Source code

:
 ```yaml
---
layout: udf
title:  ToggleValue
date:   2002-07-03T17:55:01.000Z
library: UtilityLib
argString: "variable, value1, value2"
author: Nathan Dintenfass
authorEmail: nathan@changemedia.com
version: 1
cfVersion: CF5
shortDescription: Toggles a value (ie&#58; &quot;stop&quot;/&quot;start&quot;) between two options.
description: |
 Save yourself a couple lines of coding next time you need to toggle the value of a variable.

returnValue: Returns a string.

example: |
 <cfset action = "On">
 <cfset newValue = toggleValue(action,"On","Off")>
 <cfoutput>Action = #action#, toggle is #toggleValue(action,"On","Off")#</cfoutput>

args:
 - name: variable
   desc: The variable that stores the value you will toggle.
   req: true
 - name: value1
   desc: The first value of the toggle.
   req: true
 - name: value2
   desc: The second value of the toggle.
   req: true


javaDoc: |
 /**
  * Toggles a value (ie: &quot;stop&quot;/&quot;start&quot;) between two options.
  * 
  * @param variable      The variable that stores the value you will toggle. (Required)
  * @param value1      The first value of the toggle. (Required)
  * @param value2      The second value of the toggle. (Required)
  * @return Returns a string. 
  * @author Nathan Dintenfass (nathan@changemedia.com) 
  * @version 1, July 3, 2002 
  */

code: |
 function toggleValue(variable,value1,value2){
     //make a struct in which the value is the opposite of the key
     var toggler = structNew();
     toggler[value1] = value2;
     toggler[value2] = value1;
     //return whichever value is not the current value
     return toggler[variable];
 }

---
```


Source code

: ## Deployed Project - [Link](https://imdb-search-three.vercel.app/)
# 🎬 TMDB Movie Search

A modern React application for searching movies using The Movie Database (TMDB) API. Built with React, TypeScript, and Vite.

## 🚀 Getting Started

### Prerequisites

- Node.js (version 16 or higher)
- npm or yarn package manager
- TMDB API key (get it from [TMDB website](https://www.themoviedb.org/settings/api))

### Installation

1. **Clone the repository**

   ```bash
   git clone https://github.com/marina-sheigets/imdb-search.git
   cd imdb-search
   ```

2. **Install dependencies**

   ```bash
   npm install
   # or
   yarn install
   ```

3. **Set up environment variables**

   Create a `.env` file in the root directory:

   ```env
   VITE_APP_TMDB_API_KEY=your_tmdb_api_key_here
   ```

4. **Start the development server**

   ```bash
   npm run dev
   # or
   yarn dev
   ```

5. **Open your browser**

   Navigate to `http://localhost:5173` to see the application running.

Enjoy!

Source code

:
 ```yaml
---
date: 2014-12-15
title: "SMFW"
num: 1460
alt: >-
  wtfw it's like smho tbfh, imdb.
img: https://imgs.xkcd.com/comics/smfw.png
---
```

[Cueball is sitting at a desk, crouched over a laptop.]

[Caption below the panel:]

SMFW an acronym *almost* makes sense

- [TASK INSTRUCTIONS] Search the material above for the word "quot", then copy each line that holds it.

- [EXERCISE RESPONSE]
shortDescription: Toggles a value (ie&#58; &quot;stop&quot;/&quot;start&quot;) between two options.
  * Toggles a value (ie: &quot;stop&quot;/&quot;start&quot;) between two options.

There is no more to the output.